Similar to “Sense of Place” or “Presence” in VR, the phenomenology of space is an ephemeral concept. Since everyone experiences things differently, their reactions are highly subjective. So how do we design while keeping all of these things in mind?
Focus on users’ awareness and consciousness during the experience you are designing. Can you subtly manipulate the spatial condition of the experience using phenomenological strategies to affect the psychological and physical relationship between users and the space to change the way users feel about the experience or themselves? Now let’s integrate this approach into your design process.
Rethink your design process
As part of your design process, integrate multiple sensory stimuli into the spatial design instead of solely relying on sight to convey meaning. While vision tends to be valued above the other senses, all are necessary to create a real sense of place and an effective, immersive experience.Think about ways to influence memory, senses — including visual, aural, olfactory, tactile, etc., perception of time, territory and intimacy to create a stronger emotional tie between the experience and user. And if you’re thinking I’m suggesting you add smells to your VR experience, I’m not ha. I’m suggesting you consider the idea that these senses play a role (even if subconsciously) in a user’s experience.
“Every touching experience of architecture is multi-sensory; qualities of matter, space and scale are measured equally by the eye, ear, nose, skin, tongue, skeleton and muscle.”
— Juhani Pallasmaa
Some methods you can employ to alter users’ experience may include, playing with scale, light, phenomena, mood, performance, time, visibility, absence, ambiguity, shadows, transparency, flexibility, reflections, etc. to create specific atmospheres targeted at a specific user experience.
5 ways to incorporate this into your design process:
- Senses Checklist: think about all sensory stimuli for the experience, e.g. visual, aural, olfactory, tactile, etc.
- Spatial Considerations: light, texture of materials and objects, proximity and scale interactions, etc.
- Make a Script: how do you want people to feel during the experience? Write or storyboard this while considering how you can influence their sense of space and the experience through different phenomenological phenomena (e.g. senses checklist and spatial considerations).

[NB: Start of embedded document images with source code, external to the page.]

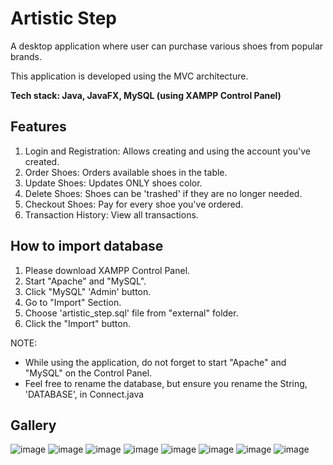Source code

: # Artistic Step
A desktop application where user can purchase various shoes from popular brands.

This application is developed using the MVC architecture.
 
**Tech stack: Java, JavaFX, MySQL (using XAMPP Control Panel)**

## Features
1. Login and Registration: Allows creating and using the account you've created.
2. Order Shoes: Orders available shoes in the table.
3. Update Shoes: Updates ONLY shoes color.
4. Delete Shoes: Shoes can be 'trashed' if they are no longer needed.
5. Checkout Shoes: Pay for every shoe you've ordered.
6. Transaction History: View all transactions.

## How to import database
1. Please download XAMPP Control Panel.
2. Start "Apache" and "MySQL".
3. Click "MySQL" 'Admin' button.
4. Go to "Import" Section.
5. Choose 'artistic_step.sql' file from "external" folder.
6. Click the "Import" button.

NOTE:
- While using the application, do not forget to start "Apache" and "MySQL" on the Control Panel.
- Feel free to rename the database, but ensure you rename the String, 'DATABASE', in Connect.java


## Gallery
![image](https://github.com/user-attachments/assets/779a944a-7484-4e46-ae98-9080ff75aaba)
![image](https://github.com/user-attachments/assets/84d96fdc-8c97-41f5-861f-fb96c8200de9)
![image](https://github.com/user-attachments/assets/6821133c-8bb3-4609-9736-311523afd78e)
![image](https://github.com/user-attachments/assets/77d577aa-55c9-4098-90a7-4f569bae1ee5)
![image](https://github.com/user-attachments/assets/b2bb5844-f379-4659-84ba-324275a8675d)
![image](https://github.com/user-attachments/assets/e88fb9a5-5ef0-413a-b44c-2e4a0b6ea4a1)
![image](https://github.com/user-attachments/assets/bc8c73f2-6cf8-4b47-8a59-c484adf98bb0)
![image](https://github.com/user-attachments/assets/c6db9144-e812-4a5a-a18c-eee1813a353f)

- Think about the individual user. How do they perceive the world? Take into account their past, current context, cultural background, etc. Remember that experiences are subjective and based on each individual.
- Harness sensory stimuli to create an intuitive experience and provide users with feedback: use this to build instantly perceptible affordances into your design.
Impact on user testing
This approach will change how you approach user interviews and testing. You will want to focus on understanding a person’s reaction to and their perception of the experience. This will require more in depth questioning that will help you and the user to understand how, why and what they experienced. Focus on their perceptions, understanding of situation, perspective, etc. The main goal is to gain a greater understanding of the essence of their experience.
With this kind of approach, you can better understand how users are impacted by the experiences you design: remember to focus on ….
- How they interpreted/perceived it
- Why they interpreted/perceived it that way
- How did they feel and what made them feel that way
- How did the experience trigger different senses or emotions
Find out what defines people’s connection with space and what triggers their reaction to it. Designing with these strategies in mind will create more impactful and immersive experiences. And that’s what VR is all about!